The Audit, Compensation, Finance, and Governance and Corporate Responsibility Committees of the board are each composed solely of independent directors. Our Internal Audit Department reports ultimately to the board's Audit Committee.
Majority election of directors was implemented.
Annual election of directors was implemented.
The board elected an independent director as chairman.
Involvement of Senior Management and Independent Advisors
The Audit Committee meets separately with the company's director of Internal Audit and the company's external auditors. The chair of the Audit Committee regularly meets with the company's external auditors and members of the Internal Audit Department outside of committee meetings.
The Compensation Committee has retained one or more outside consultants to advise and assist it in carrying out its responsibilities. Management annually reports to the board about company performance on environmental, health and safety issues.
The Compensation Committee engaged F.W. Cook, an independent consultant who does no other work for the Company.
Performance Evaluation and Responsibility
Weyerhaeuser has maintained a code of ethics applicable to all officers, directors and employees since 1975. We provide a confidential and anonymous way for employees, suppliers, customers and others to raise questions about business practices, internal controls, accounting issues or compliance with laws.
The board annually evaluates the overall performance of the board with the assistance of the Governance and Corporate Responsibility Committee and reviews the performance of board committees.
Compensation and Stock Ownership
The Company has eliminated single triggers in its change-in-control plans.
The Company has minimal executive perquisites.
The Company has increased officer stock ownership guidelines to six times salary for the CEO and three times salary for executive vice presidents and requires senior officers who are not in compliance with the guidelines to hold 75% of their net shares remaining after vesting of restricted stock and earn-out of performance shares.

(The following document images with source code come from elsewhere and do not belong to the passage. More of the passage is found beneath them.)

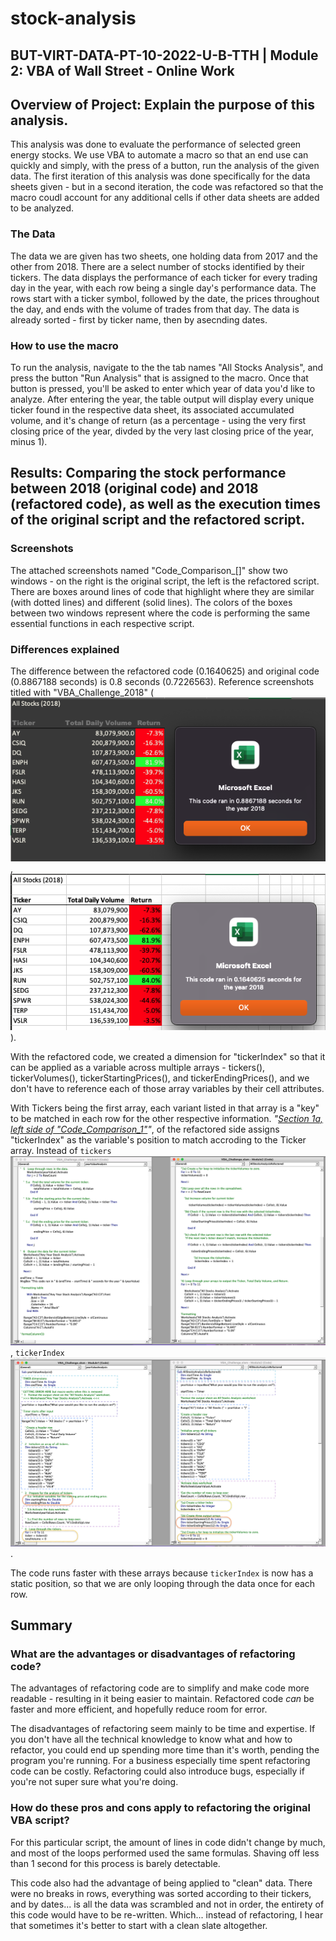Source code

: # stock-analysis
## BUT-VIRT-DATA-PT-10-2022-U-B-TTH | Module 2: VBA of Wall Street - Online Work

## Overview of Project: Explain the purpose of this analysis.
This analysis was done to evaluate the performance of selected green energy stocks. We use VBA to automate a macro so that an end use can quickly and simply, with the press of a button, run the analysis of the given data. The first iteration of this analysis was done specifically for the data sheets given - but in a second iteration, the code was refactored so that the macro coudl account for any additional cells if other data sheets are added to be analyzed. 

### The Data
The data we are given has two sheets, one holding data from 2017 and the other from 2018. There are a select number of stocks identified by their tickers. The data displays the performance of each ticker for every trading day in the year, with each row being a single day's performance data. The rows start with a ticker symbol, followed by the date, the prices throughout the day, and ends with the volume of trades from that day. The data is already sorted - first by ticker name, then by asecnding dates. 

### How to use the macro
To run the analysis, navigate to the the tab names "All Stocks Analysis", and press the button "Run Analysis" that is assigned to the macro. Once that button is pressed, you'll be asked to enter which year of data you'd like to analyze. After entering the year, the table output will display every unique ticker found in the respective data sheet, its associated accumulated volume, and it's change of return (as a percentage - using the very first closing price of the year, divded by the very last closing price of the year, minus 1). 

## Results: Comparing the stock performance between 2018 (original code) and 2018 (refactored code), as well as the execution times of the original script and the refactored script.

### Screenshots
The attached screenshots named "Code_Comparison_[]" show two windows - on the right is the original script, the left is the refactored script. There are boxes around lines of code that highlight where they are similar (with dotted lines) and different (solid lines). The colors of the boxes between two windows represent where the code is performing the same essential functions in each respective script. 

### Differences explained
The difference between the refactored code (0.1640625) and original code (0.8867188 seconds) is 0.8 seconds (0.7226563). Reference screenshots titled with "VBA_Challenge_2018" (![original code](https://github.com/ahualoh/stock-analysis/blob/main/Resources/VBA_Challenge_2018_original_code.png), ![refactored code](https://github.com/ahualoh/stock-analysis/blob/main/Resources/VBA_Challenge_2018_refactored_code.png)). 

With the refactored code, we created a dimension for "tickerIndex" so that it can be applied as a variable across multiple arrays - tickers(), tickerVolumes(), tickerStartingPrices(), and tickerEndingPrices(), and we don't have to reference each of those array variables by their cell attributes. 

With Tickers being the first array, each variant listed in that array is a "key" to be matched in each row for the other respective information. *"[Section 1a, left side of  "Code_Comparison_1"](https://github.com/ahualoh/stock-analysis/blob/main/Resources/Code_Comparison_1_start_marked.png)"*, of the refactored side assigns "tickerIndex" as the variable's position to match accroding to the Ticker array. Instead of `tickers` *![section 5, right side of "Code_Comparison_2"](https://github.com/ahualoh/stock-analysis/blob/main/Resources/Code_Comparison_Screen_2.png)*,  `tickerIndex` *![section 3, right side of "Code_Comparison_2"](https://github.com/ahualoh/stock-analysis/blob/main/Resources/Code_Comparison_1_start_marked.png)*.

The code runs faster with these arrays because `tickerIndex` is now has a static position, so that we are only looping through the data once for each row. 


## Summary

### What are the advantages or disadvantages of refactoring code?
The advantages of refactoring code are to simplify and make code more readable - resulting in it being easier to maintain. Refactored code *can* be faster and more efficient, and hopefully reduce room for error. 

The disadvantages of refactoring seem mainly to be time and expertise. If you don't have all the technical knowledge to know what and how to refactor, you could end up spending more time than it's worth, pending the program you're running. For a business especially time spent refactoring code can be costly. Refactoring could also introduce bugs, especially if you're not super sure what you're doing. 

### How do these pros and cons apply to refactoring the original VBA script?

For this particular script, the amount of lines in code didn't change by much, and most of the loops performed used the same formulas. Shaving off less than 1 second for this process is barely detectable. 

This code also had the advantage of being applied to "clean" data. There were no breaks in rows, everything was sorted according to their tickers, and by dates... is all the data was scrambled and not in order, the entirety of this code would have to be re-written. Which... instead of refactoring, I hear that sometimes it's better to start with a clean slate altogether.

The board of directors approved stock ownership guidelines for Directors of five times their cash annual fees.
The Compensation Committee annually completes a risk assessment of the Company’s compensation programs.
A policy prohibiting hedging and pledging of company stock by directors or officers was implemented.
A "clawback" policy was implemented.
All equity compensation plans, such as our stock option plans, have been approved by shareholders.
Supermajority voting provisions were eliminated.
Shareholders owning at least 25% of the outstanding common shares have the right to call special shareholder meetings.